Eliminate crossing branches entirely. These scrape and deform more desirable limbs. Also, they are usually bare of foliage and flowers along the length that crosses the plant's shaded interior.

For deciduous plants, you can do this clean-up or reshaping all at once provided it won't remove more than one third of the plant's leaf buds. If the plant needs more drastic pruning, it can be better to mark branches for removal in stages over several years. That's because the more you remove at a single cutting, the more likely it is that there will be an overabundance of new shoots or suckers to be thinned out next spring.

Keep evergreen trimming to a minimum.

Winter is not the time to shear evergreens that are in hedges or tightly trimmed shapes.

Weeks of increasingly cold weather have hardened the outer layer of twigs and leaves against sun and frost. If you remove that layer all at once the inner wood and foliage is likely to dehydrate, discolor and even die of sudden exposure.

You may not see the damage until spring, when the exposed tips fail to grow.

You can cut individual branches of holly, fir, yew and pine for winter decoration and fragrance, but save wholesale cut-backs until late March.

Insulate patio pots and planters with colorful evergreen boughs.

Perennials and shrubs in pots and planters are at greater risk of freezing and dying over winter than their in-ground counterparts. Some pots can be protected by burying, or being stored in unheated buildings out of the wind. However, those that we selected and placed to be part of the winter scenery have to tough it out in the open. Such plants are most likely to survive if they are one zone hardier than the norm -- a zone 4 species in a zone 5 area, for instance.

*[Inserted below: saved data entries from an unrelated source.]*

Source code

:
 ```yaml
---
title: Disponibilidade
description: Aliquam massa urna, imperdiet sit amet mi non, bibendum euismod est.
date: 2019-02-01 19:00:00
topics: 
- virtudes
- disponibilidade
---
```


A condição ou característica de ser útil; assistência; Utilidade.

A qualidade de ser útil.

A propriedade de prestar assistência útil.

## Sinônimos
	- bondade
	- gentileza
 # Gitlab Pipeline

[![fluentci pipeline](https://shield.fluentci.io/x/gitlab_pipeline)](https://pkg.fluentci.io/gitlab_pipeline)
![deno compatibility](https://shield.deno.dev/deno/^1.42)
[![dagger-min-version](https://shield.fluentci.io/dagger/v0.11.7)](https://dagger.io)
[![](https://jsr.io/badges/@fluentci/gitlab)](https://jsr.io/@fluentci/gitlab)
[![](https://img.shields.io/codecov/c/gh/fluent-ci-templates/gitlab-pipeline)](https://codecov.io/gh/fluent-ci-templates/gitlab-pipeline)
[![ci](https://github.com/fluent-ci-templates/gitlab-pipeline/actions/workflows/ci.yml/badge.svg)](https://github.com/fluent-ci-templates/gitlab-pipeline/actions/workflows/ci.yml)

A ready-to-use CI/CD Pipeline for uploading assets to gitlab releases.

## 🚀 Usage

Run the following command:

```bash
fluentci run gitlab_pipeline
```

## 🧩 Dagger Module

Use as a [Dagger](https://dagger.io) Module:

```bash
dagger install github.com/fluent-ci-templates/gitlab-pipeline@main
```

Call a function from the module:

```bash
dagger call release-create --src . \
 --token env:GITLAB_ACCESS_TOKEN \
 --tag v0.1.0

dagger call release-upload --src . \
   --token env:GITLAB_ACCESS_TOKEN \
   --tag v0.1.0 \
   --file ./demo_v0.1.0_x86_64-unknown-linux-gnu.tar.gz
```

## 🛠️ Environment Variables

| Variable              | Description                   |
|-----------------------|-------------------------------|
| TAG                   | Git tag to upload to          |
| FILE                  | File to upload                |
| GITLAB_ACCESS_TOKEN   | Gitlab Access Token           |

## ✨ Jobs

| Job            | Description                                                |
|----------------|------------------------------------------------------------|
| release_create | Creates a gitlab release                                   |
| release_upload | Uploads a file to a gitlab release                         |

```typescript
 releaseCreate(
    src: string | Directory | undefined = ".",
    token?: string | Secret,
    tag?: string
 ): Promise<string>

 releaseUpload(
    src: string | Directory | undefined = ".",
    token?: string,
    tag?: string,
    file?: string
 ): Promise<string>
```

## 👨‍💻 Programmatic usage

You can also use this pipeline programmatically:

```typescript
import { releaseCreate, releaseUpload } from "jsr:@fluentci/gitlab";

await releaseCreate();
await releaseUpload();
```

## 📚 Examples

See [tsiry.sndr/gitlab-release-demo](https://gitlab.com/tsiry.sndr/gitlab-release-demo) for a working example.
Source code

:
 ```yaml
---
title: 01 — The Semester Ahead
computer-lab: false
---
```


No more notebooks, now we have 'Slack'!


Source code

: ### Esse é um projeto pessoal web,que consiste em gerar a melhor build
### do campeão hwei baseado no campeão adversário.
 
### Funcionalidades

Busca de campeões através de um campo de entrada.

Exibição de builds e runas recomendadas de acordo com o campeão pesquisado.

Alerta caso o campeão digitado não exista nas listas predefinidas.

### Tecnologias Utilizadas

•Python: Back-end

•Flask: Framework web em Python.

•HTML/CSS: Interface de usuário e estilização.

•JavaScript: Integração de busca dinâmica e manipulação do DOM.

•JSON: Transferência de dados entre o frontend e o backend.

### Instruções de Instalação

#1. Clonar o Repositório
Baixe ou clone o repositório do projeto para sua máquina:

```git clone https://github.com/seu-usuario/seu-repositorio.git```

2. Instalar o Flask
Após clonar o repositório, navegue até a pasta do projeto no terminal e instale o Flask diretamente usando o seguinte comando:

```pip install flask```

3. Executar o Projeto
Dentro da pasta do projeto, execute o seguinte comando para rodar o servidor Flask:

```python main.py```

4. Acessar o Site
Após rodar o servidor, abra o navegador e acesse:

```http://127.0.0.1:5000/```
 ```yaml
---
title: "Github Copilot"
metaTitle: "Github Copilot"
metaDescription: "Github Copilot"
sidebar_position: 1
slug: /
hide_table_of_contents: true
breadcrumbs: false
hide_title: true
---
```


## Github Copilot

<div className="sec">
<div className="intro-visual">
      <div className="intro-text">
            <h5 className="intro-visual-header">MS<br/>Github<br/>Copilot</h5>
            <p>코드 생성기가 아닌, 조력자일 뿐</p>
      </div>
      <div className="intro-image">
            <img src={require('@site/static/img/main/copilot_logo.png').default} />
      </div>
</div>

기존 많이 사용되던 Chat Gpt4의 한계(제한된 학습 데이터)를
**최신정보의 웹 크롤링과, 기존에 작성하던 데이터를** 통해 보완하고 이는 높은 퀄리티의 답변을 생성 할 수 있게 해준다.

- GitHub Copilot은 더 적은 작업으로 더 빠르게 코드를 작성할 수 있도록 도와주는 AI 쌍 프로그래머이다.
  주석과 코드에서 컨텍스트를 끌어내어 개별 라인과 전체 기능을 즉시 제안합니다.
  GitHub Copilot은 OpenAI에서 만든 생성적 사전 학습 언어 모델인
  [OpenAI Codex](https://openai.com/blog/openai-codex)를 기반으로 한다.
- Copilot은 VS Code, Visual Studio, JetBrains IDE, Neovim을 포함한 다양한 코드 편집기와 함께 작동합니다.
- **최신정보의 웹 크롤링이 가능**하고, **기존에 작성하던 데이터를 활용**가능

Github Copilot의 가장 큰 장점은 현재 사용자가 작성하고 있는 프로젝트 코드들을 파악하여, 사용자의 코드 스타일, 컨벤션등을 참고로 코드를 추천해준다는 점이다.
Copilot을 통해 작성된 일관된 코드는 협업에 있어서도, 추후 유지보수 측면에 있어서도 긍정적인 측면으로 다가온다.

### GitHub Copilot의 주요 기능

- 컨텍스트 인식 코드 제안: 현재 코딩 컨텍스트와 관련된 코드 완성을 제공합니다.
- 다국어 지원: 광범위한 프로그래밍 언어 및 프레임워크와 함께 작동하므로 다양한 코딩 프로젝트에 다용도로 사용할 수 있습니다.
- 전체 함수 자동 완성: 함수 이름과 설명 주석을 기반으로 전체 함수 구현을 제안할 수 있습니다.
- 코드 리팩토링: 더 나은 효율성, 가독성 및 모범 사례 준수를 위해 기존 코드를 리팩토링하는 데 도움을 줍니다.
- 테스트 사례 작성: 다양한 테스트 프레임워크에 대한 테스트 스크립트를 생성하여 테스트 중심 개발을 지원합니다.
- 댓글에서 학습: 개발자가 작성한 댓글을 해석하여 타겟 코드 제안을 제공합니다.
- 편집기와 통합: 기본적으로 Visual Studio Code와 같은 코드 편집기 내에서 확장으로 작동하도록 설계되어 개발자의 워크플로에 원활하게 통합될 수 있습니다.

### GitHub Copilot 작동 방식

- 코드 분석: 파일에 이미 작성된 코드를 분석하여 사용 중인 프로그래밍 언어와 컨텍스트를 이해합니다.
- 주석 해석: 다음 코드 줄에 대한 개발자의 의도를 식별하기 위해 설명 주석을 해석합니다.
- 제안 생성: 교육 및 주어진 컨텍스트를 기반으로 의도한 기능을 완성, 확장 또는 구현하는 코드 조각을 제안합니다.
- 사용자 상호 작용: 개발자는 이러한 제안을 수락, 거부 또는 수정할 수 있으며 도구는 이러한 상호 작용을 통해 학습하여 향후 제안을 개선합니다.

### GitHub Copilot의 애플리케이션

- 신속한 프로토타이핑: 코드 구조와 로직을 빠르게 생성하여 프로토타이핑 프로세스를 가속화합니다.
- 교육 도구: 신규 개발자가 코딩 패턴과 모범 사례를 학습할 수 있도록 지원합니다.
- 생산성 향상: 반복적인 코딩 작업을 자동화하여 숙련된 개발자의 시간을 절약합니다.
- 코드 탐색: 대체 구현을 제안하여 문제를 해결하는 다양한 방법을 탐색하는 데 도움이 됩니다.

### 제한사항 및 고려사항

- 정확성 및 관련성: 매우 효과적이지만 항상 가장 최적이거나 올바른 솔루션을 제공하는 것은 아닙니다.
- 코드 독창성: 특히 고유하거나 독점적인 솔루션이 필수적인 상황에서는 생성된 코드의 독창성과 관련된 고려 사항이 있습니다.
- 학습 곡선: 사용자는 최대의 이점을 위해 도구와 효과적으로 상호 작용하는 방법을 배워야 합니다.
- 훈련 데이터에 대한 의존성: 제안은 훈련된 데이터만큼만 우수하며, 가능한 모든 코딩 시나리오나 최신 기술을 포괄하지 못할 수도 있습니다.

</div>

You can give those plants one more edge toward survival by covering pot and planter surfaces with evergreen boughs. This is particularly effective if the boughs extend beyond the rim or drape over it, shading or insulating the exposed sides of the plant's root ball. Such evergreens also add color to your winter landscape.

Where the rodents called voles gave you trouble this year...

...the most effective tactic in fall is to deny shelter to these critters. Where you saw evidence of voles -- quarter-sized entry holes in the ground and darting motions seen out of the corner of your eye -- rake away all the mulch and clip back any herbaceous flowers in the area.

Clearing the bed can force voles to set up housekeeping in more sheltered areas. At the very least, it opens up your garden so any voles foraging there will be easier prey for hawks, owls and other predators.

If your plantings can't survive winter without mulch, apply that mulch only when the ground is frozen solid -- usually late in December. At that time, the voles will have dug in to other areas for the winter but the freeze-thaw cycles most damaging to plants are yet to come.

Put mousetraps or other vole control (see Growing Concerns 462) on your to-do list for early April. Trap the surviving voles then, when their numbers are lowest, and you can practically eliminate them for the year.

 

Green thumbs up

to focusing on what went well in your garden this year. As D.B. points out, "It seems we dwell too much on the problem trees, shrubs and flowers and overlook the ones that are happy where we planted them. I hope everyone will enjoy their success and ignore failures at least once each year."

 

Green thumbs down

to long faces in fall and envy directed at those in warmer regions who can garden year 'round. Be glad of the upcoming off-season. Recoup and plan ahead. Enjoy or redesign your landscape's winter aspect. Replace your envy with the appreciation that spring is more wonderful when it comes after a "full stop."